Como a lei pode atuar no enfrentamento ao racismo estrutural?
Tendo em vista que as mulheres já recebem em média 20% a menos do que os homens, quando se aplica o recorte de raça a disparidade remuneratória se torna ainda maior. Montagner esclarece que no último relatório foi proposto olhar além da diferença de salários, observar também a diferença de proporção de mulheres.
“A gente encontrou mais de 20 mil estabelecimentos entre empregados e empregadas que são mulheres negras. Há muitos estabelecimentos com 100 empregados ou mais que simplesmente não nos informam nenhuma mulher celetista negra ou parda. A gente sabe que a diversidade e o respeito começam com as contratações. Precisamos batalhar para que isso ocorra porque só vai haver igualdade salarial entre homens e mulheres se a gente também tiver uma igualdade que também inclua a superação do racismo estrutural”, defende.
Questionada de que maneira a sociedade civil pode colaborar com o MTE para que a lei seja cumprida, a entrevista reforçou a ideia que é preciso seguir incentivando meninas a estarem estudando nas áreas de engenharia, matemática, e naquelas que envolvem o uso de computadores.
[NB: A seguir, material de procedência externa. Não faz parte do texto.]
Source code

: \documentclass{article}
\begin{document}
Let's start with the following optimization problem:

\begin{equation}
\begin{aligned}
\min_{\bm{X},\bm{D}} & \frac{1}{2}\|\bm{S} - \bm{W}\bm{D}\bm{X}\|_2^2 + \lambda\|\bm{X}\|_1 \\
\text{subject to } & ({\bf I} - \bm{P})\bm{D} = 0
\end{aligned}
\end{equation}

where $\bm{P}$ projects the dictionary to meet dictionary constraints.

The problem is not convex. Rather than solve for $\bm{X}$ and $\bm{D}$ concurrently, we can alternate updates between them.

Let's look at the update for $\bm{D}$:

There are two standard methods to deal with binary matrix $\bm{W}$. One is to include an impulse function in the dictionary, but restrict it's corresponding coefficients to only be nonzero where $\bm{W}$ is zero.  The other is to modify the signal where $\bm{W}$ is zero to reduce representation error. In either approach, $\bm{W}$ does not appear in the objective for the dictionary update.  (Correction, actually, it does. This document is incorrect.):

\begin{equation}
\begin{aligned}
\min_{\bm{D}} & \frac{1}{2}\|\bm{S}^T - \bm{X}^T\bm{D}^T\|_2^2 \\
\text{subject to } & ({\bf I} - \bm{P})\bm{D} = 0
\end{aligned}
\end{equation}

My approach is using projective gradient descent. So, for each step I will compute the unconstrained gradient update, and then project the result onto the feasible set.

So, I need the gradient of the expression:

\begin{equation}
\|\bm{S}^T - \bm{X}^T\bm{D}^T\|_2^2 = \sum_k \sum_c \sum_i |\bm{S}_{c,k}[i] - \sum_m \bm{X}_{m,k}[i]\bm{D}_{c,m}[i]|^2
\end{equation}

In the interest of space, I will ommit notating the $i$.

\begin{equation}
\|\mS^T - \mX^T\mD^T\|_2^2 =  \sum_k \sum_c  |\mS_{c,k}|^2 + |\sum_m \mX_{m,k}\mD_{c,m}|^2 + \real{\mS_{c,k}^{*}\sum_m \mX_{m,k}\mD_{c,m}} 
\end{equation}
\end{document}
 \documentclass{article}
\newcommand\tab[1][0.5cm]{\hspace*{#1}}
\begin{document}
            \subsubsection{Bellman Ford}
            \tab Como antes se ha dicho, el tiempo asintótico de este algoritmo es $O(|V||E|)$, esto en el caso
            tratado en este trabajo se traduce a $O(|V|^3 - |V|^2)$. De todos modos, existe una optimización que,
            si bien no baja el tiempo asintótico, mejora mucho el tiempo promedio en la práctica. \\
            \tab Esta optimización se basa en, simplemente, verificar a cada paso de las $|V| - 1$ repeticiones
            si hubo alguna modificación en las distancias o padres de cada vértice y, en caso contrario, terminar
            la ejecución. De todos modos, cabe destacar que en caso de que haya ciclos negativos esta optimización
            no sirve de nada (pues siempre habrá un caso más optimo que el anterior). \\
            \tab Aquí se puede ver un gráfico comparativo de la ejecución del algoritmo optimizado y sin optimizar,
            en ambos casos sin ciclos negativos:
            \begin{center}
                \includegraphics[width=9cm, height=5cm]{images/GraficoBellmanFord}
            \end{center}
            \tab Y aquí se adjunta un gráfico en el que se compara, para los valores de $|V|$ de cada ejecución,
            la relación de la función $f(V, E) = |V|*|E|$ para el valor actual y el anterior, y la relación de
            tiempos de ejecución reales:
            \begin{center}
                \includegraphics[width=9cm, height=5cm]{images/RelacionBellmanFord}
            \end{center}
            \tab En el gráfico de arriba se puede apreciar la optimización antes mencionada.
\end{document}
“A legislação da igualdade salarial é para quem está trabalhando, mas para essa pessoa chegar no mercado de trabalho, a sociedade precisa ter preparado essas mulheres e essas meninas para que elas entendam que o espaço é de todos e que ela pode seguir aquilo que ela quer, que é estudar não apenas aquelas áreas que têm mais mulheres presentes, mas estudar inclusive para áreas que ela acha interessante”, concluiu a subsecretária.